Do You Ever Forget Your First Love?
I spent a couple of years writing love stories for the Houston Chronicle Sunday edition and a lot of them were about reunited first loves. There is something so powerful about a young first love experience that it seems people never quite completely shake it off. Is it because it happens when our hearts are still innocent and pure – before that first inevitable heartbreak? Many go searching to recapture that lost love.
Well, my story of first love does not quite follow that pattern, and we did not end up together. Still it is a memory that stays with me in the most healthy and positive way. In many ways, the confidence I gained from this experience starting at age 15 until about 18, gave me the momentum to overcome the many hurdles in my life and become the success I am today.
I was a romanticist living in a truly hopeless and dreary situation as a young teen. I started working when I was 10 years old to buy clothes and other niceties that young girls wanted. I, at times, worked two and three jobs at the same time and went to school, trying to keep up my grades so I could go to college. At home during my little free time, I had to clean house because my mother worked. A real life Cinderella.
When I was in eighth grade I saw the Franco Zeffirelli movie Romeo & Juliet with Leonard Whiting and Olivia Hussey at least 15 times. (I paid for it myself!) A believer in fairy tales and with an irrepressible optimism despite my grim circumstances, I knew I was destined for a great and powerful love such as theirs that I saw over and over again on the big screen. Oh yeah, I was a dreamer.
Yet sometimes dreams come true. I likened my story to a real life Cinderella meeting her prince, and I was just 15 when I met my prince. He was tall (6 foot to my 5 foot 7 – a necessity) and handsome, funny and talented. In the massive universe of our urban high school, we somehow connected. It seemed to me that he was the cutest boy in the entire school. He was a grade older and it took a bit of flirting work to get his interest. Once I did though, in short order, we fell deeply in love, and in our young hearts and minds we felt we were soul mates, destined to be written into the great annals of love history – like Romeo & Juliet, minus the tragedy.
His white horse was a brand new light blue Pontiac Firebird, and he swooped me off to great adventures on a weekly, and then daily basis in my teenage years. It was with him when I experienced my first of many, many rock concerts, and saw my first Broadway show. It was when I first experienced elegant dining, being brought gifts and flowers, and being made to feel like a princess for the first time in my life. We were from different socioeconomic circumstances, and he could afford to spoil me.
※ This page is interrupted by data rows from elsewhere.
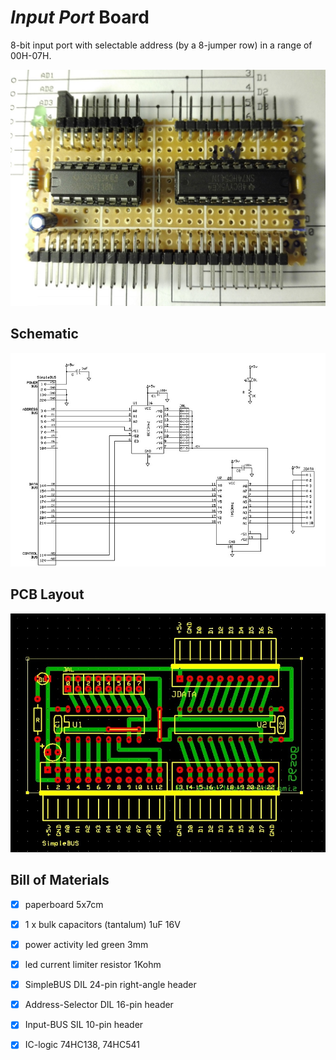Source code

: # *Input Port* Board
8-bit input port with selectable address (by a 8-jumper row) in a range of 00H-07H.

![board-built](simplebus-device-input-port_built.jpg)


## Schematic
![board-schematic](simplebus-device-input-port_sch.jpg)


## PCB Layout
![board-pcb](simplebus-device-input-port_pcb.jpg)


## Bill of Materials
- [x] paperboard 5x7cm
- [x] 1 x bulk capacitors (tantalum) 1uF 16V
- [x] power activity led green 3mm
- [x] led current limiter resistor 1Kohm
- [x] SimpleBUS DIL 24-pin right-angle header

- [x] Address-Selector DIL 16-pin header
- [x] Input-BUS SIL 10-pin header
- [x] IC-logic 74HC138, 74HC541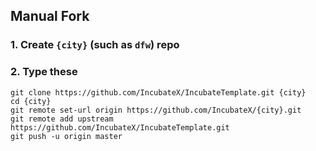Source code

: Manual Fork
-----------
### 1. Create `{city}` (such as `dfw`) repo
### 2. Type these
    git clone https://github.com/IncubateX/IncubateTemplate.git {city}
    cd {city}
    git remote set-url origin https://github.com/IncubateX/{city}.git
    git remote add upstream https://github.com/IncubateX/IncubateTemplate.git
    git push -u origin master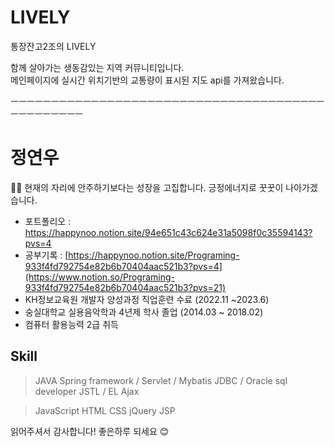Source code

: # LIVELY

통장잔고2조의 LIVELY

함께 살아가는 생동감있는 지역 커뮤니티입니다. <br>
메인페이지에 실시간 위치기반의 교통량이 표시된 지도 api를 가져왔습니다.

ㅡㅡㅡㅡㅡㅡㅡㅡㅡㅡㅡㅡㅡㅡㅡㅡㅡㅡㅡㅡㅡㅡㅡㅡㅡㅡㅡㅡㅡㅡㅡㅡㅡㅡㅡㅡㅡㅡㅡㅡㅡㅡㅡㅡㅡㅡㅡㅡ

# 정연우
🙌🏼 현재의 자리에 안주하기보다는 성장을 고집합니다. 긍정에너지로 꿋꿋이 나아가겠습니다.
<br>
- 포트폴리오 : https://happynoo.notion.site/94e651c43c624e31a5098f0c35594143?pvs=4
- 공부기록 : [https://happynoo.notion.site/Programing-933f4fd792754e82b6b70404aac521b3?pvs=4](https://www.notion.so/Programing-933f4fd792754e82b6b70404aac521b3?pvs=21)
- KH정보교육원 개발자 양성과정 직업훈련 수료 (2022.11 ~2023.6)
- 숭실대학교 실용음악학과 4년제 학사 졸업 (2014.03 ~ 2018.02) 
- 컴퓨터 활용능력 2급 취득 
 
## Skill

> JAVA
Spring framework / Servlet / Mybatis
JDBC / Oracle sql developer
JSTL / EL
Ajax
> 

> JavaScript HTML CSS
jQuery
JSP

읽어주셔서 감사합니다!
좋은하루 되세요 😊
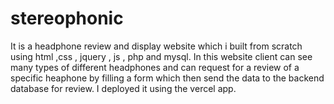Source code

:# stereophonic
It is a headphone review and display website which i built from scratch using html ,css , jquery , js , php and mysql. In this website client can see many types of different headphones and can request for a review of a specific heaphone by filling a form which then send the data to the backend database for review.
I deployed it using the vercel app.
Aside from the great fun, the hours of time spent on our mutual love of music and slapstick, and excessive amount of laughter we shared, we nurtured each other’s talents and dreams at a very vulnerable and impressionable time in life. In fact, I was the first to passionately believe in his talent and knew he would become something great. We wrote gorgeous prose in the form of daily love letters to one another and I still have his letters tied up in a bow in a great big box of mementos.Ironically, both of us have become writers and he has become well respected in Hollywood in his field. We share a mutual pride in each other’s talents and accomplishments.
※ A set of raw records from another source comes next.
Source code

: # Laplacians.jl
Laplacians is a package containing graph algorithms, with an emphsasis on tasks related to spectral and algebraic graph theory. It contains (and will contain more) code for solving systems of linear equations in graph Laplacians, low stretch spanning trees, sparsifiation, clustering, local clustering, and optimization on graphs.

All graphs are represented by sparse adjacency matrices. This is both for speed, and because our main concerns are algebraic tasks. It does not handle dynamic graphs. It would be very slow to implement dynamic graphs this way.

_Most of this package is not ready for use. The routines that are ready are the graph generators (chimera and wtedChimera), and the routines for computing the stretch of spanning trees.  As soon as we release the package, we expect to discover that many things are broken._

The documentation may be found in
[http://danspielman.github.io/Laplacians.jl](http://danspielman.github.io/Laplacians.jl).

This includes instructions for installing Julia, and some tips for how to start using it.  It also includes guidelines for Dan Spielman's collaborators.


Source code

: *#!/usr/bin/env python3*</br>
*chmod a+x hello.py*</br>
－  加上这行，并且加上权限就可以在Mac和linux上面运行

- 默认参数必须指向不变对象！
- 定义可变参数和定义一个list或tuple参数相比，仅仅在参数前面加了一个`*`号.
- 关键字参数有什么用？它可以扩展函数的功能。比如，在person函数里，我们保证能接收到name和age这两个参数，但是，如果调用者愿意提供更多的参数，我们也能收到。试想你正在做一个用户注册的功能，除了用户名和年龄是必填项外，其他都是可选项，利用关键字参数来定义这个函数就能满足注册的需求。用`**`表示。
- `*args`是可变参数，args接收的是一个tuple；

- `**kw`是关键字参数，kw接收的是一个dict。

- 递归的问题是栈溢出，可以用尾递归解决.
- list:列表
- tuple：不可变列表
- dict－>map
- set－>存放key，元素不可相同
The above is an actual letter from him pulled from the “box.”
With our immaturity, our young love wasn’t picture perfect. It could be volatile with many intoxicating highs and devastating lows. A combination of parental pressures and other life forces and ambitions broke us up but somehow we managed to remain friends all throughout these many years. My children know this great guy as “Uncle Howard” who always bestowed wonderful treats on them.
That’s him on the far right above, a few years ago with me, my husband and all the kids.
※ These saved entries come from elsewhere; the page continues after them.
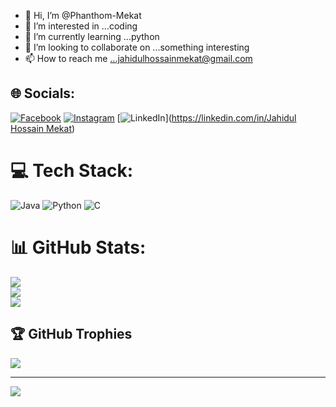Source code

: - 👋 Hi, I’m @Phanthom-Mekat
- 👀 I’m interested in ...coding
- 🌱 I’m currently learning ...python
- 💞️ I’m looking to collaborate on ...something interesting
- 📫 How to reach me ...jahidulhossainmekat@gmail.com


## 🌐 Socials:
[![Facebook](https://img.shields.io/badge/Facebook-%231877F2.svg?logo=Facebook&logoColor=white)](https://facebook.com/https://www.facebook.com/buletboy.mekat) [![Instagram](https://img.shields.io/badge/Instagram-%23E4405F.svg?logo=Instagram&logoColor=white)](https://instagram.com/mekat20) [![LinkedIn](https://img.shields.io/badge/LinkedIn-%230077B5.svg?logo=linkedin&logoColor=white)]([https://linkedin.com/in/Jahidul Hossain Mekat](https://www.linkedin.com/in/jahidul-hossain-mekat-157874228/)) 

# 💻 Tech Stack:
![Java](https://img.shields.io/badge/java-%23ED8B00.svg?style=for-the-badge&logo=openjdk&logoColor=white) ![Python](https://img.shields.io/badge/python-3670A0?style=for-the-badge&logo=python&logoColor=ffdd54) ![C](https://img.shields.io/badge/c-%2300599C.svg?style=for-the-badge&logo=c&logoColor=white)
# 📊 GitHub Stats:
![](https://github-readme-stats.vercel.app/api?username=Phanthom-Mekat&theme=dark&hide_border=false&include_all_commits=false&count_private=false)<br/>
![](https://github-readme-streak-stats.herokuapp.com/?user=Phanthom-Mekat&theme=dark&hide_border=false)<br/>
![](https://github-readme-stats.vercel.app/api/top-langs/?username=Phanthom-Mekat&theme=dark&hide_border=false&include_all_commits=false&count_private=false&layout=compact)

## 🏆 GitHub Trophies
![](https://github-profile-trophy.vercel.app/?username=Phanthom-Mekat&theme=radical&no-frame=false&no-bg=false&margin-w=4)

---
[![](https://visitcount.itsvg.in/api?id=Phanthom-Mekat&icon=0&color=0)](https://visitcount.itsvg.in)

<!-- Proudly created with GPRM ( https://gprm.itsvg.in ) -->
I think of him on occasion and especially on his birthday, which happened to be the same day as our very first date oh so many years ago. So in honor of his birthday, I wrote this little tribute to him and the first love that we shared.
My mature heart, knowing full well where my love priorities are these days, will always keep some warm embers glowing for my first love. I have never felt the urge to run off with him as an adult, and yet, I feel compelled to tenderly keep him among my most treasured friends.